Nitrogen fixing skill: Many plants (especially legumes, like beans and peas) help the whole planet by “fixing” nitrogen—that is, making the molecular nitrogen gas in the atmosphere available in the form of ammonia and other compounds. N2 in the atmosphere, being triple-bonded, is a tough nut to crack. Current Biology reveals a few more details about the process in soybeans. It “requires complex adjustments of nodule nitrogen metabolism and partitioning processes,” the paper says. If and when scientists can ever replicate what plants do every day, it could revolutionize agriculture.

The force: When plant cells divide, they have a problem. Stiff cell walls don’t make way for new cells easily. What to do? Chilean scientists took a look at the forces involved in cell division in plants. Writing in PNAS, they report on recent work that helps resolve a long-standing debate between two hypotheses. It appears now that “the cell will align its division plane with the direction of greatest tension as a whole.” Even so, the scientists are still not sure the process is understood. Maybe both hypotheses are partly right.

Light food: The greatest benefit to man and to all animals is plants’ ability to make food from sunlight. Scientists still struggle to understand photosynthesis in detail. Science Daily reported new clues that could help scientists harness the potential of this amazing ability. The clue involves enzymes and signals and wavelengths of light beyond the scope of a quick summary. Too bad they didn’t thank the Creator.

BM-lightclick“Photosynthesis usually ranks about third after the origin of life and the invention of DNA in lists of the greatest inventions of evolution,” said Bryant. “Photosynthesis was such a powerful invention that it changed Earth’s atmosphere by producing oxygen, allowing diverse and complex life forms — algae, plants, and animals — to evolve.

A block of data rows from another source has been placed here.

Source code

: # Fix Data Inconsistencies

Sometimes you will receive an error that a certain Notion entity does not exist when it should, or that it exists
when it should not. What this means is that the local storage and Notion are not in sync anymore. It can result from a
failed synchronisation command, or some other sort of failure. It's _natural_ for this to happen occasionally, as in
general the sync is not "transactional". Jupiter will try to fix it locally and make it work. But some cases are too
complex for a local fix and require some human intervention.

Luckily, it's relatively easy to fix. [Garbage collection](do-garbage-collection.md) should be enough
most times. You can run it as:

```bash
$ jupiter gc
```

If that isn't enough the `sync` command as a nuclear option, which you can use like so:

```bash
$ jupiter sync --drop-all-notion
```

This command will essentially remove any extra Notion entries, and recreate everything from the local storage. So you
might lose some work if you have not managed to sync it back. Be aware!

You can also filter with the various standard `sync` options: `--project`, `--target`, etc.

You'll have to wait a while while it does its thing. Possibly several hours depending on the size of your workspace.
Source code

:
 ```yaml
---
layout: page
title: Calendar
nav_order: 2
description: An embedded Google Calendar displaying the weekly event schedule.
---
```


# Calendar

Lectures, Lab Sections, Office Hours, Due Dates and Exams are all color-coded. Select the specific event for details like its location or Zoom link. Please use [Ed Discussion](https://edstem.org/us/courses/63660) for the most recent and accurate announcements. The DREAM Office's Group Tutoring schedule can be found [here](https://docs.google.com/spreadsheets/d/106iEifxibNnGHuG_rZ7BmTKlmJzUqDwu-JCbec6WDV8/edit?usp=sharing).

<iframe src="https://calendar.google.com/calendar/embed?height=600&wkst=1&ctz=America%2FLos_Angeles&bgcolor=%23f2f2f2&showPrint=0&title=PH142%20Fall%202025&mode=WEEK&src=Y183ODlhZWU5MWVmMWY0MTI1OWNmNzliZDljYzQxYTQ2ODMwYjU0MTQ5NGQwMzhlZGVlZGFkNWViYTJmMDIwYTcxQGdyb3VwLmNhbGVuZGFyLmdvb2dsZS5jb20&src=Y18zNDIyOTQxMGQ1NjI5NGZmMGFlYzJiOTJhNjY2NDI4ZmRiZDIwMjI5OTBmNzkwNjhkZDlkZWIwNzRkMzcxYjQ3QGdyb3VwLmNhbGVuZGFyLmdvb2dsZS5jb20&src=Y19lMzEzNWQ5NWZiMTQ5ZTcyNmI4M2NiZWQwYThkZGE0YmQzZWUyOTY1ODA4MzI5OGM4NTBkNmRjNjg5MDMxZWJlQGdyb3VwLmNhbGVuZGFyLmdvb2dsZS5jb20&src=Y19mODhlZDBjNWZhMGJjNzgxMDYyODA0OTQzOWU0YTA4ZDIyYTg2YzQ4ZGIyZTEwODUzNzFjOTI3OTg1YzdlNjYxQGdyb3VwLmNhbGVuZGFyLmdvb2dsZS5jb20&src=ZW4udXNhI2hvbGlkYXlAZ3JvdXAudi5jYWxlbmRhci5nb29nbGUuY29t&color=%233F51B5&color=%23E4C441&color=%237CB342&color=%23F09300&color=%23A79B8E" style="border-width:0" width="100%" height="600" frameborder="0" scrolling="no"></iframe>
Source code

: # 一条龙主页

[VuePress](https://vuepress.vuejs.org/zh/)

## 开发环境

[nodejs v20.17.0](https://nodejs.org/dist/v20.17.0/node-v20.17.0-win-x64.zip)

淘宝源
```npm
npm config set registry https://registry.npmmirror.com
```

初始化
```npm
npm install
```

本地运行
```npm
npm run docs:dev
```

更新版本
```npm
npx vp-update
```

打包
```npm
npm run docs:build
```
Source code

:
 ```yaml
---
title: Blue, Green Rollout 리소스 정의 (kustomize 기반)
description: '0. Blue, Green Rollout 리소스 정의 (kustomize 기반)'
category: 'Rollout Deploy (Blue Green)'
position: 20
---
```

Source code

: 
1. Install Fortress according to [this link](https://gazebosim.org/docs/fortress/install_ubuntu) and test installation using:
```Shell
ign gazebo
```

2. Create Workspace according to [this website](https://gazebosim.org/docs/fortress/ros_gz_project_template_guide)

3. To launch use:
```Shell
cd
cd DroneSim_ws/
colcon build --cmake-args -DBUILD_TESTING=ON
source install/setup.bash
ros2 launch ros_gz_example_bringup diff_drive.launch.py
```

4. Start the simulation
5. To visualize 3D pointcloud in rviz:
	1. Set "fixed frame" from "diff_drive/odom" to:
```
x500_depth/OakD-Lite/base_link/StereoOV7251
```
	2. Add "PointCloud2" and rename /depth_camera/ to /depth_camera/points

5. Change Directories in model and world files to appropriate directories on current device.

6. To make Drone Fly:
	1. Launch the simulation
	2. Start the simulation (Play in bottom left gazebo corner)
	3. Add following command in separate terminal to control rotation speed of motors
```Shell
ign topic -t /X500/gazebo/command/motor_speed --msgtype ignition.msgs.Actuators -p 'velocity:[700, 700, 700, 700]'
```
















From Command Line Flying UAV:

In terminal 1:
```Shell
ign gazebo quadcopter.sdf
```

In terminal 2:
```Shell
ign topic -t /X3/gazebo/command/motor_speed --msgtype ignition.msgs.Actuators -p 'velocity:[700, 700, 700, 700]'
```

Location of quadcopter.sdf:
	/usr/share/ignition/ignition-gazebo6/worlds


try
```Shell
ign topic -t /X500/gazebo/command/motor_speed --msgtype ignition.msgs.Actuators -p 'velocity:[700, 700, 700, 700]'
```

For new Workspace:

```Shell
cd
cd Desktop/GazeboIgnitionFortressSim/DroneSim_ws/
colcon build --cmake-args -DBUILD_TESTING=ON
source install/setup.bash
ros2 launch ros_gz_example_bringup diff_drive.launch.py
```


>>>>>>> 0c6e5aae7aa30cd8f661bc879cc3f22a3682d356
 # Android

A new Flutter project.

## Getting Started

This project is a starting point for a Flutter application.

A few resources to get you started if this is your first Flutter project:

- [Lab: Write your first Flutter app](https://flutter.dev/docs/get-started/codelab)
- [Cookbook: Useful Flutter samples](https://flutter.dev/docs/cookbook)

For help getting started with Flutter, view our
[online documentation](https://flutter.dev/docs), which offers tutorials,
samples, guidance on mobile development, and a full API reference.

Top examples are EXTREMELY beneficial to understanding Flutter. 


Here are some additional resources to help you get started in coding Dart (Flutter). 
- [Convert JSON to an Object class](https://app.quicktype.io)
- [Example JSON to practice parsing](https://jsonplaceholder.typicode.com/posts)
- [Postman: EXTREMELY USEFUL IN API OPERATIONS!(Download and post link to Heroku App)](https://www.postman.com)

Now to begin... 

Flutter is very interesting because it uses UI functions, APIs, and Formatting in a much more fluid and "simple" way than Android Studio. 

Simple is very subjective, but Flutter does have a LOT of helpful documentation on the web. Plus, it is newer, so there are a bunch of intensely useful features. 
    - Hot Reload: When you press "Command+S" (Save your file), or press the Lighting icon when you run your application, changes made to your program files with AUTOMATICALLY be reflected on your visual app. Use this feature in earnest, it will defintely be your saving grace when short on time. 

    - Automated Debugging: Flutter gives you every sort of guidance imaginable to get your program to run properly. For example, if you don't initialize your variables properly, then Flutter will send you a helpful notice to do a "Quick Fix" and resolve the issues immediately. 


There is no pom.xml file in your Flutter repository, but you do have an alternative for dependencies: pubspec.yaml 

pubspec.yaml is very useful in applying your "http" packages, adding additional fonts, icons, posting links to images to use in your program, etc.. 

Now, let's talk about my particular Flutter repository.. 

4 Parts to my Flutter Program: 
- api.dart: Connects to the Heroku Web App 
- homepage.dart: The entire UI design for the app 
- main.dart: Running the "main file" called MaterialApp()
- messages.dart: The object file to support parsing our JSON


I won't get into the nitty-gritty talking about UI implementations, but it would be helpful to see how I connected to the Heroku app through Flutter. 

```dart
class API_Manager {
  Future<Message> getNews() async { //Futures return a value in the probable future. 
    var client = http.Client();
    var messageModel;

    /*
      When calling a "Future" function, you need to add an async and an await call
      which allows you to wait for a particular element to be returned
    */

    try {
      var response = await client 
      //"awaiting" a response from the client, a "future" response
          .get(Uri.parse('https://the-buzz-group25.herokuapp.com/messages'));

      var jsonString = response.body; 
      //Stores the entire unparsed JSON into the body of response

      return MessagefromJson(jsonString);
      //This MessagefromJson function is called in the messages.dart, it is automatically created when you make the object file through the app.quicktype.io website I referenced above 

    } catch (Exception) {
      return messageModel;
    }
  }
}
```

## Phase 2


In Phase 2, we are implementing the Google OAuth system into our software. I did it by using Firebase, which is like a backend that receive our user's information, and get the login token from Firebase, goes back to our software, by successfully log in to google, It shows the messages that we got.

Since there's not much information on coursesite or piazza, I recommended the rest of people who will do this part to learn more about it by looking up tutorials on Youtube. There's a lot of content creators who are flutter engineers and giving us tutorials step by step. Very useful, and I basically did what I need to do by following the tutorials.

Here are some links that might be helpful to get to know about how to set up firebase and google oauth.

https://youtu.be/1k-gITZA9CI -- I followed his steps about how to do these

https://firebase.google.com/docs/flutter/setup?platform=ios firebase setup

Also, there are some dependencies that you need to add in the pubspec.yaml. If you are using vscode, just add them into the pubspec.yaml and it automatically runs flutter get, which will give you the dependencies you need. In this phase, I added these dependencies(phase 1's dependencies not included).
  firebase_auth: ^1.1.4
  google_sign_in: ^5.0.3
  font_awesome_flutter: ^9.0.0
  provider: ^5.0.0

Incredible egg: Speaking of “plant evolution,” detail freaks may be curious how Current Biology answers the question, “What does it take to be an egg?” In his latest book Evolution: Still a Theory in Crisis, Michael Denton pointed to plant reproduction as a prime example of “baroque” architecture too elaborate to submit to a Darwinian mutation-selection explanation (Discovery Institute’s short video “Biology of the Baroque” explains what that means). The authors of the new paper point to a conserved transcription factor in liverworts that appears to be implicated in cell fate during egg cell production, but they admit, “The genetic regulation of cell patterning within plant gametophytes remains poorly understood.”

Anyone see Darwin contributing anything worthwhile to the findings of science listed above? Anyone?